[Saved data entries]

◇ ◇ ◇ ◇

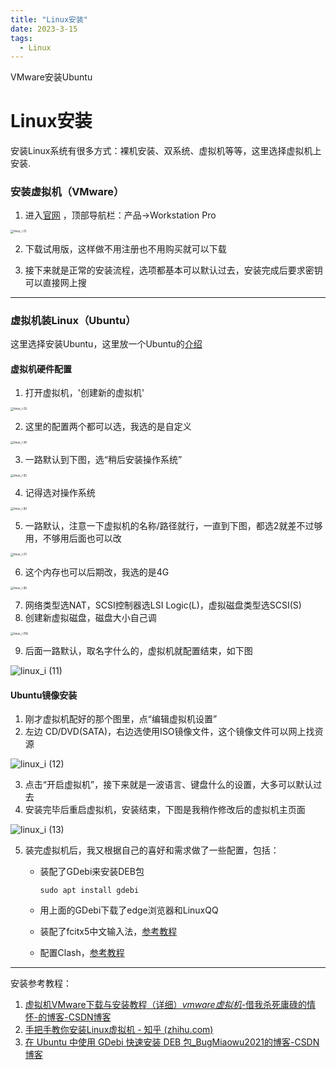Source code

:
 ```yaml
---
title: "Linux安装"
date: 2023-3-15
tags:
  - Linux
---
```


VMware安装Ubuntu

# Linux安装

安装Linux系统有很多方式：裸机安装、双系统、虚拟机等等，这里选择虚拟机上安装.

### 安装虚拟机（VMware）

1. 进入[官网](https://www.vmware.com/cn.html) ，顶部导航栏：产品→Workstation Pro

<img src="https://raw.githubusercontent.com/Akejyo/imageForBlog/master/img/linux_i%20(1).png" alt="linux_i (1)" style="zoom:33%;" />

2. 下载试用版，这样做不用注册也不用购买就可以下载

3. 接下来就是正常的安装流程，选项都基本可以默认过去，安装完成后要求密钥可以直接网上搜

***

### 虚拟机装Linux（Ubuntu）

这里选择安装Ubuntu，这里放一个Ubuntu的[介绍](https://zhuanlan.zhihu.com/p/448301409)

#### 虚拟机硬件配置

1. 打开虚拟机，'创建新的虚拟机'

<img src="https://raw.githubusercontent.com/Akejyo/imageForBlog/master/img/linux_i%20(3).png" alt="linux_i (3)" style="zoom:33%;" />

2. 这里的配置两个都可以选，我选的是自定义

<img src="https://raw.githubusercontent.com/Akejyo/imageForBlog/master/img/linux_i%20(4).png" alt="linux_i (4)" style="zoom:33%;" />

3. 一路默认到下图，选“稍后安装操作系统”

<img src="https://raw.githubusercontent.com/Akejyo/imageForBlog/master/img/linux_i%20(5).png" alt="linux_i (5)" style="zoom:33%;" />

4. 记得选对操作系统

<img src="https://raw.githubusercontent.com/Akejyo/imageForBlog/master/img/linux_i%20(6).png" alt="linux_i (6)" style="zoom:33%;" />

5. 一路默认，注意一下虚拟机的名称/路径就行，一直到下图，都选2就差不过够用，不够用后面也可以改

<img src="https://raw.githubusercontent.com/Akejyo/imageForBlog/master/img/linux_i%20(7).png" alt="linux_i (7)" style="zoom:33%;" />

6. 这个内存也可以后期改，我选的是4G

<img src="https://raw.githubusercontent.com/Akejyo/imageForBlog/master/img/linux_i%20(8).png" alt="linux_i (8)" style="zoom:33%;" />

7. 网络类型选NAT，SCSI控制器选LSI Logic(L)，虚拟磁盘类型选SCSI(S)
8. 创建新虚拟磁盘，磁盘大小自己调

<img src="https://raw.githubusercontent.com/Akejyo/imageForBlog/master/img/linux_i%20(10).png" alt="linux_i (10)" style="zoom:33%;" />

9. 后面一路默认，取名字什么的，虚拟机就配置结束，如下图

![linux_i (11)](https://raw.githubusercontent.com/Akejyo/imageForBlog/master/img/linux_i%20(11).png)

#### Ubuntu镜像安装

1. 刚才虚拟机配好的那个图里，点“编辑虚拟机设置”
2. 左边 CD/DVD(SATA)，右边选使用ISO镜像文件，这个镜像文件可以网上找资源

![linux_i (12)](https://raw.githubusercontent.com/Akejyo/imageForBlog/master/img/linux_i%20(12).png)

3. 点击“开启虚拟机”，接下来就是一波语言、键盘什么的设置，大多可以默认过去
4. 安装完毕后重启虚拟机，安装结束，下图是我稍作修改后的虚拟机主页面

![linux_i (13)](https://raw.githubusercontent.com/Akejyo/imageForBlog/master/img/linux_i%20(13).png)

5. 装完虚拟机后，我又根据自己的喜好和需求做了一些配置，包括：

   * 装配了GDebi来安装DEB包

     `sudo apt install gdebi`

   * 用上面的GDebi下载了edge浏览器和LinuxQQ

   * 装配了fcitx5中文输入法，[参考教程](https://zhuanlan.zhihu.com/p/529892064) 

   * 配置Clash，[参考教程](https://www.jianshu.com/p/365bbb5d5c85) 

***

安装参考教程：

1.  [ 虚拟机VMware下载与安装教程（详细）_vmware虚拟机_-借我杀死庸碌的情怀-的博客-CSDN博客](https://blog.csdn.net/weixin_45912291/article/details/108894737) 
2.  [手把手教你安装Linux虚拟机 - 知乎 (zhihu.com)](https://zhuanlan.zhihu.com/p/41940739) 
3.  [在 Ubuntu 中使用 GDebi 快速安装 DEB 包_BugMiaowu2021的博客-CSDN博客](https://blog.csdn.net/m0_46278037/article/details/120341479) 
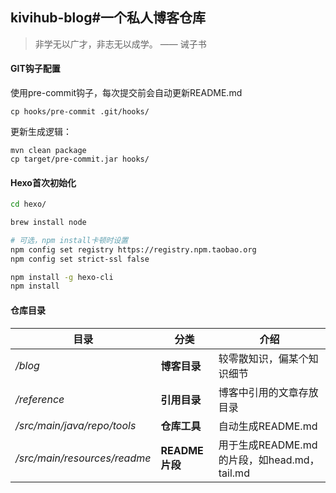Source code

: ## kivihub-blog#一个私人博客仓库

> 非学无以广才，非志无以成学。 —— 诫子书

#### GIT钩子配置

使用pre-commit钩子，每次提交前会自动更新README.md

```shell
cp hooks/pre-commit .git/hooks/
```

更新生成逻辑：
```shell
mvn clean package
cp target/pre-commit.jar hooks/
```

#### Hexo首次初始化
```bash
cd hexo/

brew install node

# 可选，npm install卡顿时设置
npm config set registry https://registry.npm.taobao.org
npm config set strict-ssl false

npm install -g hexo-cli
npm install
```

#### 仓库目录

| 目录                           | 分类           | 介绍                                |
|------------------------------|--------------|-----------------------------------|
| */blog*                      | **博客目录**     | 较零散知识，偏某个知识细节                     |
| */reference*                 | **引用目录**     | 博客中引用的文章存放目录                      |
| */src/main/java/repo/tools*  | **仓库工具**     | 自动生成README.md                     |
| */src/main/resources/readme* | **README片段** | 用于生成README.md的片段，如head.md，tail.md |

◇ ◇ ◇ ◇

If a line above contains the word "zhuanlan", list it.

这里选择安装Ubuntu，这里放一个Ubuntu的[介绍](https://zhuanlan.zhihu.com/p/448301409)
   * 装配了fcitx5中文输入法，[参考教程](https://zhuanlan.zhihu.com/p/529892064) 
2.  [手把手教你安装Linux虚拟机 - 知乎 (zhihu.com)](https://zhuanlan.zhihu.com/p/41940739) 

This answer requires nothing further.